I could write volumes about how this specific program changed my life as a writer, how it influenced my writing, and how it helped me develop into the writer I am. My professors, advisors, and peers at MMU have meant so much to me in the years since I left the program and I’m so thankful for the time I spent with all of them. I wouldn’t be where I am or who I am without their friendship and guidance.

Sadly, in April of this year, the powers-that-be at Mount Mary University decided that it was no longer important to fund a graduate-level degree in creative writing. The following letter was sent to current students in the program:



I learned of this disappointing decision (and this letter) through a Facebook group I belong to, as alumni weren’t notified. I found that to be even more disappointing. 

It’s sadly no secret that liberal arts are constantly undervalued and overlooked across all levels of education. Grade schools are cutting after-school reading programs. High schools are cutting art and music programs in favor of sports. 

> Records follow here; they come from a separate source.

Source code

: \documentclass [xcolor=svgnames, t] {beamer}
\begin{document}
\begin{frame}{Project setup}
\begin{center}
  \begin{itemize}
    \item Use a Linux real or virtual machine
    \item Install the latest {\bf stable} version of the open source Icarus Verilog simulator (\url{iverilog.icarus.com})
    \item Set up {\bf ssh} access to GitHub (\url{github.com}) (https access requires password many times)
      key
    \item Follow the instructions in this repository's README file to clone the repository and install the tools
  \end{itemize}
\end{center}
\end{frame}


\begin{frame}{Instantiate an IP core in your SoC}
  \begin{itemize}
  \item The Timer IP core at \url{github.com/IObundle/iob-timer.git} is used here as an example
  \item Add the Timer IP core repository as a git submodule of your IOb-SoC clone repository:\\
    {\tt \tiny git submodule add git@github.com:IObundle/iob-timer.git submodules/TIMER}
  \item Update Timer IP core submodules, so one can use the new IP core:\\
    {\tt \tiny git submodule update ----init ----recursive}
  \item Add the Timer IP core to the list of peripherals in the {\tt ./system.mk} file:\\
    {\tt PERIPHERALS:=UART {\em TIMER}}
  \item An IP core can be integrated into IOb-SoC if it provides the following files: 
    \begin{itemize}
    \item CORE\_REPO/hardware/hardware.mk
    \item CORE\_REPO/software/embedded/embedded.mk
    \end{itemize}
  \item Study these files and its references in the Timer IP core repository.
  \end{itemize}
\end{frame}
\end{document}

Here, in this specific instance, it’s hitting close to home. I may not be a student anymore, but the idea that this fantastic program will no longer be available to others looking to further their own writing and education as writers is truly a sad thought. And while I’ll get over this eventually, what will be the hardest to move past is the fact that I’ve lost a small part of myself as a writer. 

The death of this program is the death of a very small part of who I am and that is what hurts the most. I know I’m not alone in feeling this way, and it’s truly disheartening that Dr. Pharr and the others at MMU who voted to dissolve this program have chosen to ignore this. 

Thank you for everything, Mount Mary University M.A. in English program faculty and staff. I’m truly grateful for all you taught me and done for me. My time in the program was invaluable.